Amerika Serikat telah membalas kejahatan perang yang dilakukan Israel dengan kejahatan perangnya sendiri, karena mereka terus membuat warga Palestina kelaparan dengan menghentikan pendanaan untuk UNRWA, Badan Bantuan dan Pekerjaan PBB untuk Pengungsi Palestina di Timur Dekat.

Penghentian pendanaan ini merupakan hukuman kolektif bagi rakyat Palestina karena mencari keadilan di Mahkamah Internasional (ICJ), dan berjanji tidak akan menghukum Israel atas potensi invasi ke Rafah meskipun mereka menargetkan warga sipil, dan meskipun ada kekhawatiran akan terjadinya genosida.

Ketika Bushnell terbakar, jumlah korban tewas di Gaza melebihi tiga puluh ribu warga sipil, hampir setengah dari mereka adalah anak-anak. Dua juta warga Palestina juga telah mengungsi. Setengah dari populasi Gaza berada di ambang kelaparan, karena Israel terus merampas makanan, air, dan obat-obatan di Jalur Gaza yang terkepung, sehingga mengakibatkan ribuan warga Palestina mengalami kematian yang lambat dan menyakitkan.

Bushnell bukan warga AS pertama yang membakar diri

Bushnell bukanlah orang Amerika pertama yang membakar diri untuk memprotes genosida di Gaza.
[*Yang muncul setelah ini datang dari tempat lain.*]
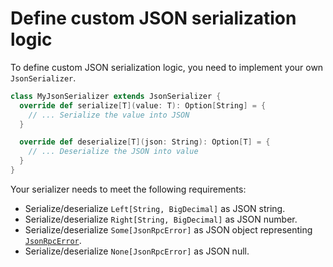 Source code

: # Define custom JSON serialization logic

To define custom JSON serialization logic, you need to implement your own ```JsonSerializer```.

```scala
class MyJsonSerializer extends JsonSerializer {
  override def serialize[T](value: T): Option[String] = {
    // ... Serialize the value into JSON
  }

  override def deserialize[T](json: String): Option[T] = {
    // ... Deserialize the JSON into value
  }
}
```

Your serializer needs to meet the following requirements:

- Serialize/deserialize ```Left[String, BigDecimal]``` as JSON string.
- Serialize/deserialize ```Right[String, BigDecimal]``` as JSON number.
- Serialize/deserialize ```Some[JsonRpcError]``` as JSON object representing [```JsonRpcError```](https://github.com/shogowada/scala-json-rpc/blob/0e4fd3d86a4aaaa4689621e119b654dd98e55170/shared/src/main/scala/io/github/shogowada/scala/jsonrpc/Models.scala#L42-L47).
- Serialize/deserialize ```None[JsonRpcError]``` as JSON null.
Desember lalu, seorang pengunjuk rasa melakukan aksi bakar diri di luar Konsulat Israel di Atlanta, Georgia, yang digambarkan oleh polisi sebagai tindakan protes politik yang ekstrem.
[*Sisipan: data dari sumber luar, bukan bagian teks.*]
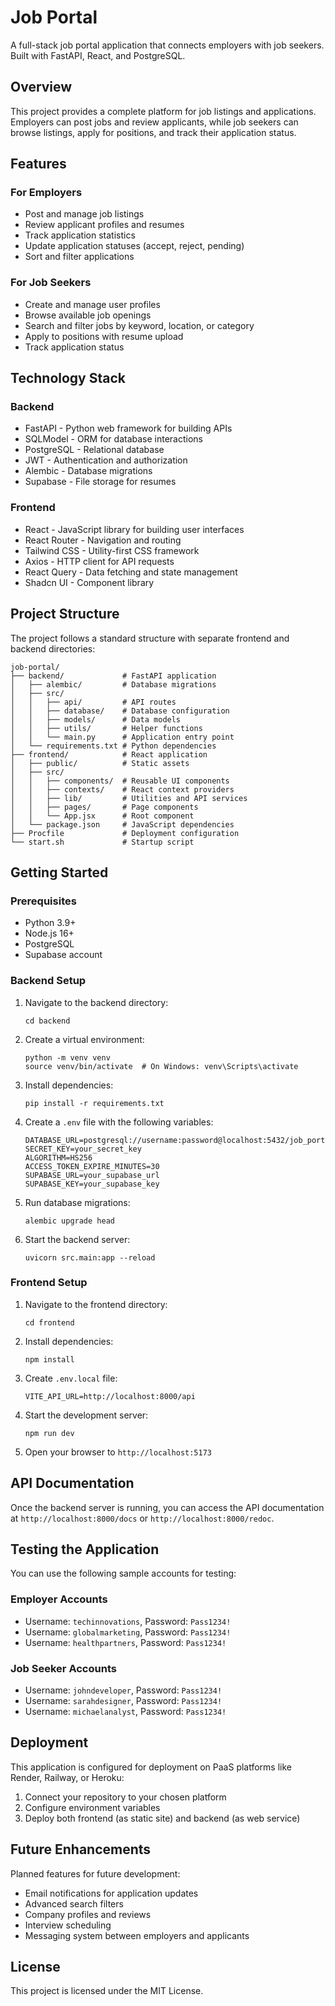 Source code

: # Job Portal

A full-stack job portal application that connects employers with job seekers. Built with FastAPI, React, and PostgreSQL.

## Overview

This project provides a complete platform for job listings and applications. Employers can post jobs and review applicants, while job seekers can browse listings, apply for positions, and track their application status.

## Features

### For Employers
- Post and manage job listings
- Review applicant profiles and resumes
- Track application statistics
- Update application statuses (accept, reject, pending)
- Sort and filter applications

### For Job Seekers
- Create and manage user profiles
- Browse available job openings
- Search and filter jobs by keyword, location, or category
- Apply to positions with resume upload
- Track application status

## Technology Stack

### Backend
- FastAPI - Python web framework for building APIs
- SQLModel - ORM for database interactions
- PostgreSQL - Relational database
- JWT - Authentication and authorization
- Alembic - Database migrations
- Supabase - File storage for resumes

### Frontend
- React - JavaScript library for building user interfaces
- React Router - Navigation and routing
- Tailwind CSS - Utility-first CSS framework
- Axios - HTTP client for API requests
- React Query - Data fetching and state management
- Shadcn UI - Component library

## Project Structure

The project follows a standard structure with separate frontend and backend directories:

```
job-portal/
├── backend/             # FastAPI application
│   ├── alembic/         # Database migrations
│   ├── src/
│   │   ├── api/         # API routes
│   │   ├── database/    # Database configuration
│   │   ├── models/      # Data models
│   │   ├── utils/       # Helper functions
│   │   └── main.py      # Application entry point
│   └── requirements.txt # Python dependencies
├── frontend/            # React application
│   ├── public/          # Static assets
│   ├── src/
│   │   ├── components/  # Reusable UI components
│   │   ├── contexts/    # React context providers
│   │   ├── lib/         # Utilities and API services
│   │   ├── pages/       # Page components
│   │   └── App.jsx      # Root component
│   └── package.json     # JavaScript dependencies
├── Procfile             # Deployment configuration
└── start.sh             # Startup script
```

## Getting Started

### Prerequisites
- Python 3.9+
- Node.js 16+
- PostgreSQL
- Supabase account

### Backend Setup

1. Navigate to the backend directory:
   ```
   cd backend
   ```

2. Create a virtual environment:
   ```
   python -m venv venv
   source venv/bin/activate  # On Windows: venv\Scripts\activate
   ```

3. Install dependencies:
   ```
   pip install -r requirements.txt
   ```

4. Create a `.env` file with the following variables:
   ```
   DATABASE_URL=postgresql://username:password@localhost:5432/job_portal
   SECRET_KEY=your_secret_key
   ALGORITHM=HS256
   ACCESS_TOKEN_EXPIRE_MINUTES=30
   SUPABASE_URL=your_supabase_url
   SUPABASE_KEY=your_supabase_key
   ```

5. Run database migrations:
   ```
   alembic upgrade head
   ```

6. Start the backend server:
   ```
   uvicorn src.main:app --reload
   ```

### Frontend Setup

1. Navigate to the frontend directory:
   ```
   cd frontend
   ```

2. Install dependencies:
   ```
   npm install
   ```

3. Create `.env.local` file:
   ```
   VITE_API_URL=http://localhost:8000/api
   ```

4. Start the development server:
   ```
   npm run dev
   ```

5. Open your browser to `http://localhost:5173`

## API Documentation

Once the backend server is running, you can access the API documentation at `http://localhost:8000/docs` or `http://localhost:8000/redoc`.

## Testing the Application

You can use the following sample accounts for testing:

### Employer Accounts
- Username: `techinnovations`, Password: `Pass1234!`
- Username: `globalmarketing`, Password: `Pass1234!`
- Username: `healthpartners`, Password: `Pass1234!`

### Job Seeker Accounts
- Username: `johndeveloper`, Password: `Pass1234!`
- Username: `sarahdesigner`, Password: `Pass1234!`
- Username: `michaelanalyst`, Password: `Pass1234!`

## Deployment

This application is configured for deployment on PaaS platforms like Render, Railway, or Heroku:

1. Connect your repository to your chosen platform
2. Configure environment variables
3. Deploy both frontend (as static site) and backend (as web service)

## Future Enhancements

Planned features for future development:
- Email notifications for application updates
- Advanced search filters
- Company profiles and reviews
- Interview scheduling
- Messaging system between employers and applicants

## License

This project is licensed under the MIT License.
Sebuah bendera Palestina ditemukan di tempat kejadian sebagai bagian dari protes tersebut.

Bakar diri adalah tindakan protes yang bertujuan untuk mengejutkan dan memobilisasi masyarakat untuk bertindak sekaligus mengingatkan kita akan kengerian perang.

Protes ini memiliki tradisi yang mengakar dalam aktivisme antiperang AS. Pada tahun 1970, seorang pemuda California bernama George Winne Jr juga meninggal setelah dia membakar dirinya di San Diego, California, untuk memprotes Perang Vietnam.

Saat dia terbaring sekarat, dia meminta ibunya untuk menulis surat kepada Presiden Richard Nixon tentang motif tindakannya.

Sejumlah massa dari Aqsa Working Group (AWG) melakukan aksi unjuk rasa memberikan dukungan Palestina di depan Gedung Kedutaan Besar Amerika Serikat di Jakarta.

Photo :
  • VIVA/Andrew Tito,

Pada awal tahun 1991, Gregory Levey, seorang demonstran perdamaian dan guru sekolah dari Amherst, Massachusetts, mengorbankan dirinya untuk memprotes Perang Irak pertama. Raymond Moules mengikutinya tiga hari kemudian di Springfield, Virginia.

Taktik ekstrem ini juga mempunyai preseden internasional, mulai dari biksu Buddha Thich Quang Duc, yang membakar dirinya di Saigon pada tahun 1963 untuk memprotes perang AS di Vietnam, hingga Mohamed Bouazizi, pedagang kaki lima Tunisia yang membakar dirinya di kota Sidi Bouzid pada tahun 2010 dan membantu memicu Musim Semi Arab.

Menyalakan api bukanlah sebuah taktik yang mudah dilakukan oleh siapa pun yang mempunyai pikiran sehat.

Ini adalah tindakan yang lahir dari keputusasaan, perasaan bahwa tidak ada taktik lain, mulai dari menulis surat dan memanggil pejabat terpilih, menghadiri protes hingga terlibat dalam pembangkangan sipil, yang mampu mempercepat berakhirnya gelombang kengerian yang telah kita lihat di Gaza sejak Oktober.

Bushnell meninggal agar Gaza bisa tetap hidup. Dia meninggal demi kemerdekaan Palestina, dan untuk mengingatkan bahwa banyak orang Amerika menentang pendudukan Israel, apartheid, dan pengepungan Gaza, serta penindasan yang telah dilakukan selama puluhan tahun terhadap rakyat Palestina.  

Sesaat sebelum kematiannya, Aaron mem-posting pesan berikut secara online, “Banyak dari kita bertanya pada diri sendiri, 'Apa yang akan saya lakukan jika saya masih hidup selama perbudakan? Atau Jim Crow Selatan? Atau apartheid? Apa yang akan saya lakukan jika negara saya melakukan genosida?’ Jawabannya adalah, Anda melakukannya. Sekarang."